Copy out all lines in the data below containing the string "very".
#### RECORD EXCERPTS
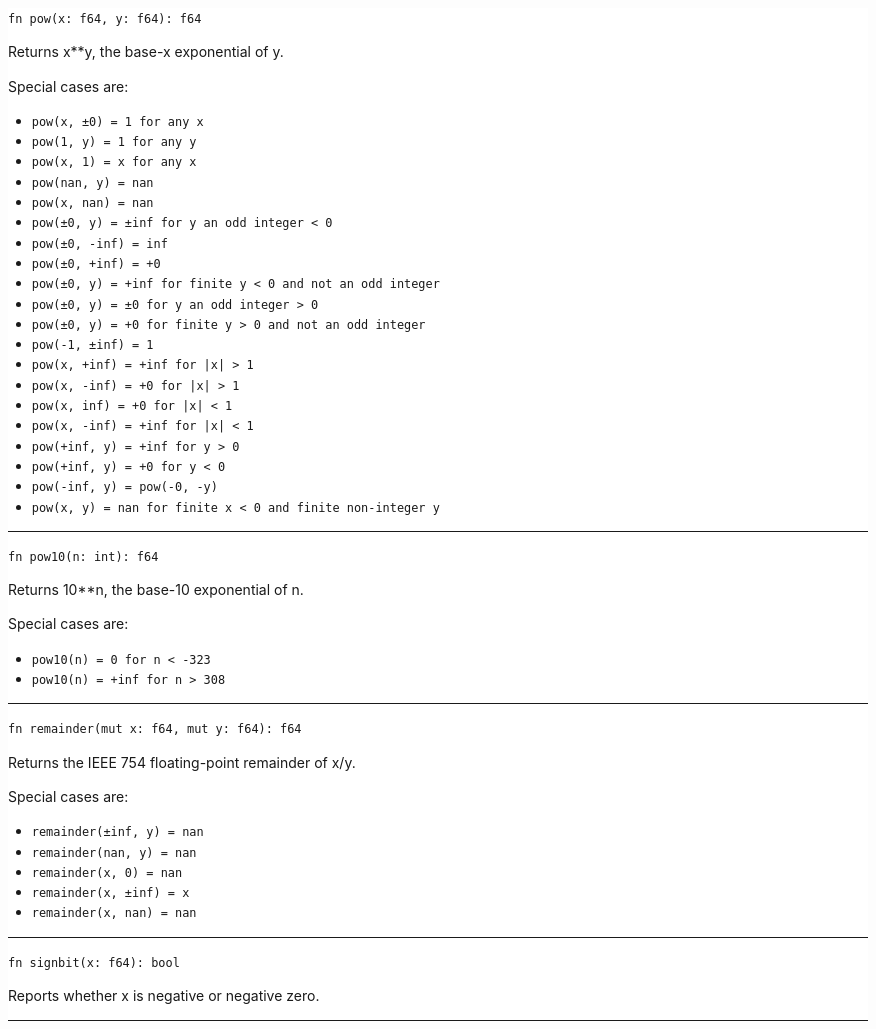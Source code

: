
 ```
fn pow(x: f64, y: f64): f64
```
Returns x**y, the base-x exponential of y.

Special cases are:
- `pow(x, ±0) = 1 for any x`
- `pow(1, y) = 1 for any y`
- `pow(x, 1) = x for any x`
- `pow(nan, y) = nan`
- `pow(x, nan) = nan`
- `pow(±0, y) = ±inf for y an odd integer < 0`
- `pow(±0, -inf) = inf`
- `pow(±0, +inf) = +0`
- `pow(±0, y) = +inf for finite y < 0 and not an odd integer`
- `pow(±0, y) = ±0 for y an odd integer > 0`
- `pow(±0, y) = +0 for finite y > 0 and not an odd integer`
- `pow(-1, ±inf) = 1`
- `pow(x, +inf) = +inf for |x| > 1`
- `pow(x, -inf) = +0 for |x| > 1`
- `pow(x, inf) = +0 for |x| < 1`
- `pow(x, -inf) = +inf for |x| < 1`
- `pow(+inf, y) = +inf for y > 0`
- `pow(+inf, y) = +0 for y < 0`
- `pow(-inf, y) = pow(-0, -y)`
- `pow(x, y) = nan for finite x < 0 and finite non-integer y`

---

```
fn pow10(n: int): f64
```
Returns 10**n, the base-10 exponential of n.

Special cases are:
- `pow10(n) = 0 for n < -323`
- `pow10(n) = +inf for n > 308`

---

```
fn remainder(mut x: f64, mut y: f64): f64
```
Returns the IEEE 754 floating-point remainder of x/y.

Special cases are:
- `remainder(±inf, y) = nan`
- `remainder(nan, y) = nan`
- `remainder(x, 0) = nan`
- `remainder(x, ±inf) = x`
- `remainder(x, nan) = nan`

---

```
fn signbit(x: f64): bool
```
Reports whether x is negative or negative zero.

---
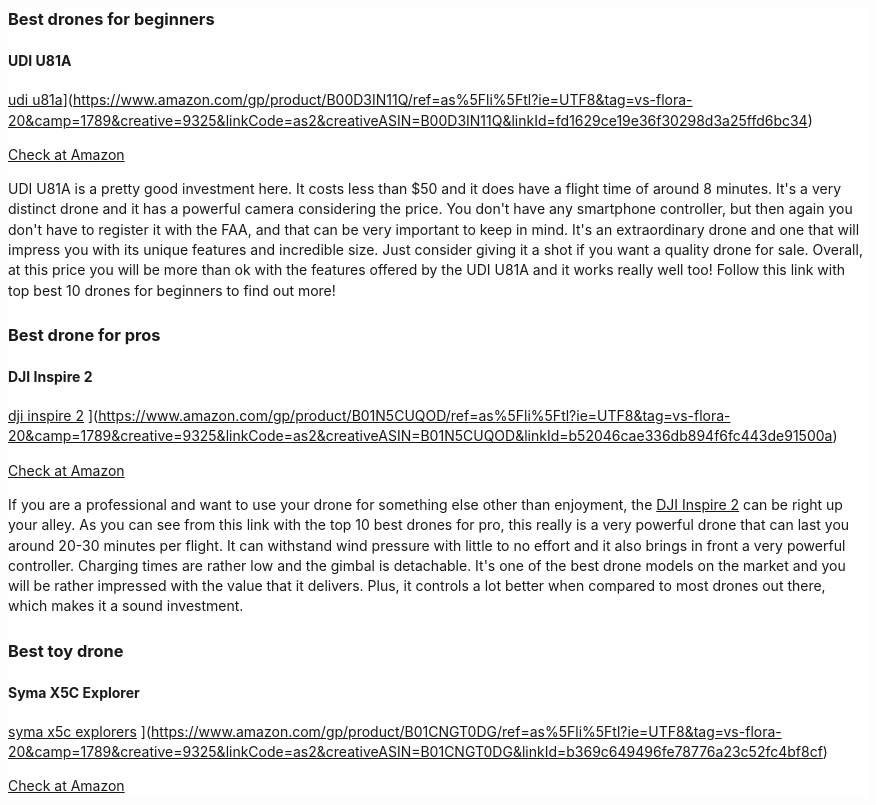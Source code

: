 ### Best drones for beginners

#### **UDI U81A**

[udi u81a](https://images.wondershare.com/filmora/article-images/udi-u81a.jpg)](https://www.amazon.com/gp/product/B00D3IN11Q/ref=as%5Fli%5Ftl?ie=UTF8&tag=vs-flora-20&camp=1789&creative=9325&linkCode=as2&creativeASIN=B00D3IN11Q&linkId=fd1629ce19e36f30298d3a25ffd6bc34)

[Check at Amazon](https://www.amazon.com/gp/product/B00D3IN11Q/ref=as%5Fli%5Ftl?ie=UTF8&tag=vs-flora-20&camp=1789&creative=9325&linkCode=as2&creativeASIN=B00D3IN11Q&linkId=fd1629ce19e36f30298d3a25ffd6bc34)

 UDI U81A is a pretty good investment here. It costs less than $50 and it does have a flight time of around 8 minutes. It's a very distinct drone and it has a powerful camera considering the price. You don't have any smartphone controller, but then again you don't have to register it with the FAA, and that can be very important to keep in mind. It's an extraordinary drone and one that will impress you with its unique features and incredible size. Just consider giving it a shot if you want a quality drone for sale. Overall, at this price you will be more than ok with the features offered by the UDI U81A and it works really well too! Follow this link with top best 10 drones for beginners to find out more!

### Best drone for pros

#### **DJI Inspire 2**

[dji inspire 2](https://images.wondershare.com/filmora/article-images/dji-inspire-2.jpg) ](https://www.amazon.com/gp/product/B01N5CUQOD/ref=as%5Fli%5Ftl?ie=UTF8&tag=vs-flora-20&camp=1789&creative=9325&linkCode=as2&creativeASIN=B01N5CUQOD&linkId=b52046cae336db894f6fc443de91500a)

[Check at Amazon](https://www.amazon.com/gp/product/B01N5CUQOD/ref=as%5Fli%5Ftl?ie=UTF8&tag=vs-flora-20&camp=1789&creative=9325&linkCode=as2&creativeASIN=B01N5CUQOD&linkId=b52046cae336db894f6fc443de91500a)

 If you are a professional and want to use your drone for something else other than enjoyment, the [DJI Inspire 2](https://tools.techidaily.com/wondershare/filmora/download/) can be right up your alley. As you can see from this link with the top 10 best drones for pro, this really is a very powerful drone that can last you around 20-30 minutes per flight. It can withstand wind pressure with little to no effort and it also brings in front a very powerful controller. Charging times are rather low and the gimbal is detachable. It's one of the best drone models on the market and you will be rather impressed with the value that it delivers. Plus, it controls a lot better when compared to most drones out there, which makes it a sound investment.

### Best toy drone

#### **Syma X5C Explorer**

[syma x5c explorers](https://images.wondershare.com/filmora/article-images/syma-x5c-explorers.jpg) ](https://www.amazon.com/gp/product/B01CNGT0DG/ref=as%5Fli%5Ftl?ie=UTF8&tag=vs-flora-20&camp=1789&creative=9325&linkCode=as2&creativeASIN=B01CNGT0DG&linkId=b369c649496fe78776a23c52fc4bf8cf)

[Check at Amazon](https://www.amazon.com/gp/product/B01CNGT0DG/ref=as%5Fli%5Ftl?ie=UTF8&tag=vs-flora-20&camp=1789&creative=9325&linkCode=as2&creativeASIN=B01CNGT0DG&linkId=b369c649496fe78776a23c52fc4bf8cf)
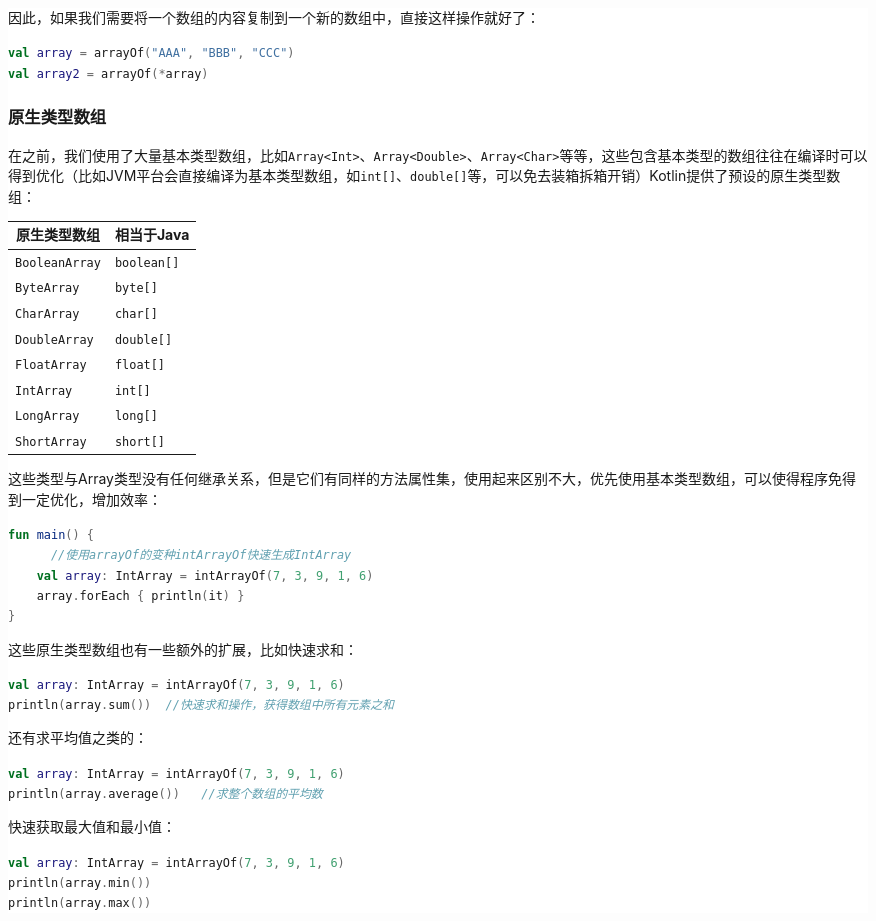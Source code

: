 因此，如果我们需要将一个数组的内容复制到一个新的数组中，直接这样操作就好了：

```kotlin
val array = arrayOf("AAA", "BBB", "CCC")
val array2 = arrayOf(*array)
```

### 原生类型数组

在之前，我们使用了大量基本类型数组，比如`Array<Int>`、`Array<Double>`、`Array<Char>`等等，这些包含基本类型的数组往往在编译时可以得到优化（比如JVM平台会直接编译为基本类型数组，如`int[]`、`double[]`等，可以免去装箱拆箱开销）Kotlin提供了预设的原生类型数组：

| 原生类型数组   | 相当于Java  |
| -------------- | ----------- |
| `BooleanArray` | `boolean[]` |
| `ByteArray`    | `byte[]`    |
| `CharArray`    | `char[]`    |
| `DoubleArray`  | `double[]`  |
| `FloatArray`   | `float[]`   |
| `IntArray`     | `int[]`     |
| `LongArray`    | `long[]`    |
| `ShortArray`   | `short[]`   |

这些类型与Array类型没有任何继承关系，但是它们有同样的方法属性集，使用起来区别不大，优先使用基本类型数组，可以使得程序免得到一定优化，增加效率：

```kotlin
fun main() {
      //使用arrayOf的变种intArrayOf快速生成IntArray
    val array: IntArray = intArrayOf(7, 3, 9, 1, 6)
    array.forEach { println(it) }
}
```

这些原生类型数组也有一些额外的扩展，比如快速求和：

```kotlin
val array: IntArray = intArrayOf(7, 3, 9, 1, 6)
println(array.sum())  //快速求和操作，获得数组中所有元素之和
```

还有求平均值之类的：

```kotlin
val array: IntArray = intArrayOf(7, 3, 9, 1, 6)
println(array.average())   //求整个数组的平均数
```

快速获取最大值和最小值：

```kotlin
val array: IntArray = intArrayOf(7, 3, 9, 1, 6)
println(array.min())
println(array.max())
```
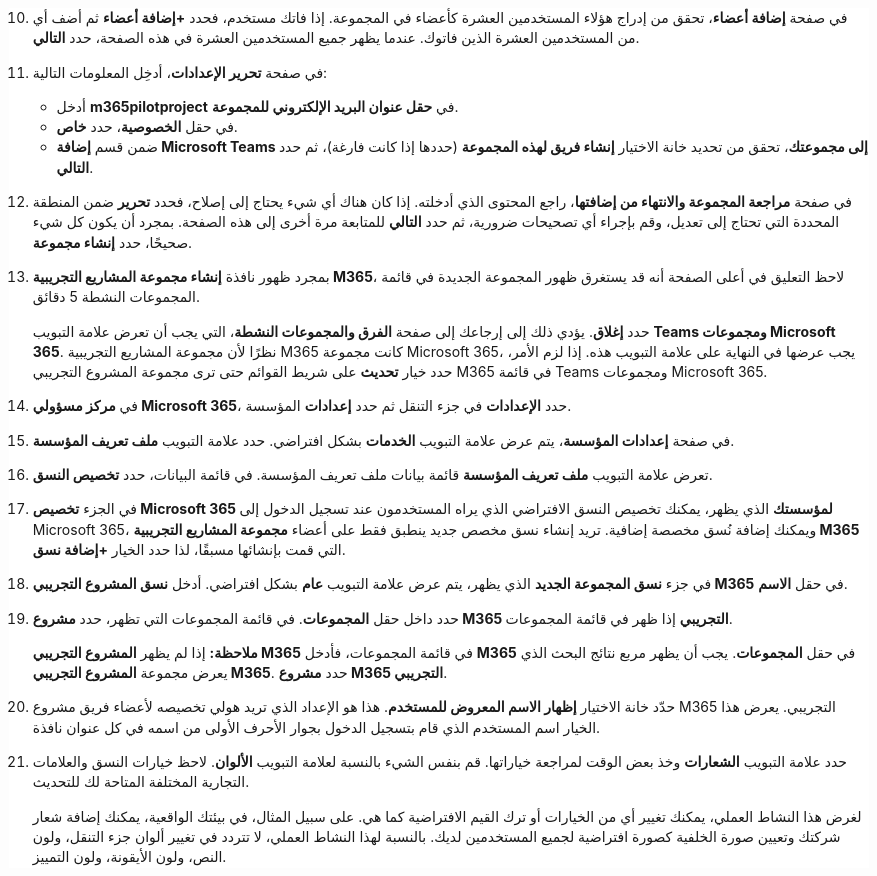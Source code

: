 10. في صفحة **إضافة أعضاء**، تحقق من إدراج هؤلاء المستخدمين العشرة كأعضاء في المجموعة. إذا فاتك مستخدم، فحدد **+إضافة أعضاء** ثم أضف أي من المستخدمين العشرة الذين فاتوك. عندما يظهر جميع المستخدمين العشرة في هذه الصفحة، حدد **التالي**.

11. في صفحة **تحرير الإعدادات**، أدخِل المعلومات التالية: <br/>

    - أدخل **m365pilotproject** في **حقل عنوان البريد الإلكتروني للمجموعة**.
    - في حقل **الخصوصية**، حدد **خاص**.
    - ضمن قسم **إضافة Microsoft Teams إلى مجموعتك**، تحقق من تحديد خانة الاختيار **إنشاء فريق لهذه المجموعة** (حددها إذا كانت فارغة)، ثم حدد **التالي**.

12. في صفحة **مراجعة المجموعة والانتهاء من إضافتها**، راجع المحتوى الذي أدخلته. إذا كان هناك أي شيء يحتاج إلى إصلاح، فحدد **تحرير** ضمن المنطقة المحددة التي تحتاج إلى تعديل، وقم بإجراء أي تصحيحات ضرورية، ثم حدد **التالي** للمتابعة مرة أخرى إلى هذه الصفحة. بمجرد أن يكون كل شيء صحيحًا، حدد **إنشاء مجموعة**.

13. بمجرد ظهور نافذة **إنشاء مجموعة المشاريع التجريبية M365**، لاحظ التعليق في أعلى الصفحة أنه قد يستغرق ظهور المجموعة الجديدة في قائمة المجموعات النشطة 5 دقائق.  </br>

    حدد **إغلاق**. يؤدي ذلك إلى إرجاعك إلى صفحة **الفرق والمجموعات النشطة**، التي يجب أن تعرض علامة التبويب **Teams ومجموعات Microsoft 365**. نظرًا لأن مجموعة المشاريع التجريبية M365 كانت مجموعة Microsoft 365، يجب عرضها في النهاية على علامة التبويب هذه. إذا لزم الأمر، حدد خيار **تحديث** على شريط القوائم حتى ترى مجموعة المشروع التجريبي M365 في قائمة Teams ومجموعات Microsoft 365.

14. في **مركز مسؤولي Microsoft 365**، حدد **الإعدادات** في جزء التنقل ثم حدد **إعدادات** المؤسسة. 

15. في صفحة **إعدادات المؤسسة**، يتم عرض علامة التبويب **الخدمات** بشكل افتراضي. حدد علامة التبويب **ملف تعريف المؤسسة**.

16. تعرض علامة التبويب **ملف تعريف المؤسسة** قائمة بيانات ملف تعريف المؤسسة. في قائمة البيانات، حدد **تخصيص النسق**.

17. في الجزء **تخصيص Microsoft 365 لمؤسستك** الذي يظهر، يمكنك تخصيص النسق الافتراضي الذي يراه المستخدمون عند تسجيل الدخول إلى Microsoft 365، ويمكنك إضافة نُسق مخصصة إضافية. تريد إنشاء نسق مخصص جديد ينطبق فقط على أعضاء **مجموعة المشاريع التجريبية M365** التي قمت بإنشائها مسبقًا، لذا حدد الخيار **+إضافة نسق**.

18. في جزء **نسق المجموعة الجديد** الذي يظهر، يتم عرض علامة التبويب **عام** بشكل افتراضي. أدخل **نسق المشروع التجريبي M365** في حقل **الاسم**.

19. حدد داخل حقل **المجموعات**. في قائمة المجموعات التي تظهر، حدد **مشروع M365 التجريبي** إذا ظهر في قائمة المجموعات. <br/>

    **ملاحظة:** إذا لم يظهر **المشروع التجريبي M365** في قائمة المجموعات، فأدخل **M365** في حقل **المجموعات**. يجب أن يظهر مربع نتائج البحث الذي يعرض مجموعة **المشروع التجريبي M365**. حدد **مشروع M365 التجريبي**. 

20. حدّد خانة الاختيار **إظهار الاسم المعروض للمستخدم**. هذا هو الإعداد الذي تريد هولي تخصيصه لأعضاء فريق مشروع M365 التجريبي. يعرض هذا الخيار اسم المستخدم الذي قام بتسجيل الدخول بجوار الأحرف الأولى من اسمه في كل عنوان نافذة.
 
21. حدد علامة التبويب **الشعارات** وخذ بعض الوقت لمراجعة خياراتها. قم بنفس الشيء بالنسبة لعلامة التبويب **الألوان**. لاحظ خيارات النسق والعلامات التجارية المختلفة المتاحة لك للتحديث. <br/>

    لغرض هذا النشاط العملي، يمكنك تغيير أي من الخيارات أو ترك القيم الافتراضية كما هي. على سبيل المثال، في بيئتك الواقعية، يمكنك إضافة شعار شركتك وتعيين صورة الخلفية كصورة افتراضية لجميع المستخدمين لديك. بالنسبة لهذا النشاط العملي، لا تتردد في تغيير ألوان جزء التنقل، ولون النص، ولون الأيقونة، ولون التمييز. <br/>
########
### PROBLEM SOLUTION
 UDI U81A is a pretty good investment here. It costs less than $50 and it does have a flight time of around 8 minutes. It's a very distinct drone and it has a powerful camera considering the price. You don't have any smartphone controller, but then again you don't have to register it with the FAA, and that can be very important to keep in mind. It's an extraordinary drone and one that will impress you with its unique features and incredible size. Just consider giving it a shot if you want a quality drone for sale. Overall, at this price you will be more than ok with the features offered by the UDI U81A and it works really well too! Follow this link with top best 10 drones for beginners to find out more!
 If you are a professional and want to use your drone for something else other than enjoyment, the [DJI Inspire 2](https://tools.techidaily.com/wondershare/filmora/download/) can be right up your alley. As you can see from this link with the top 10 best drones for pro, this really is a very powerful drone that can last you around 20-30 minutes per flight. It can withstand wind pressure with little to no effort and it also brings in front a very powerful controller. Charging times are rather low and the gimbal is detachable. It's one of the best drone models on the market and you will be rather impressed with the value that it delivers. Plus, it controls a lot better when compared to most drones out there, which makes it a sound investment.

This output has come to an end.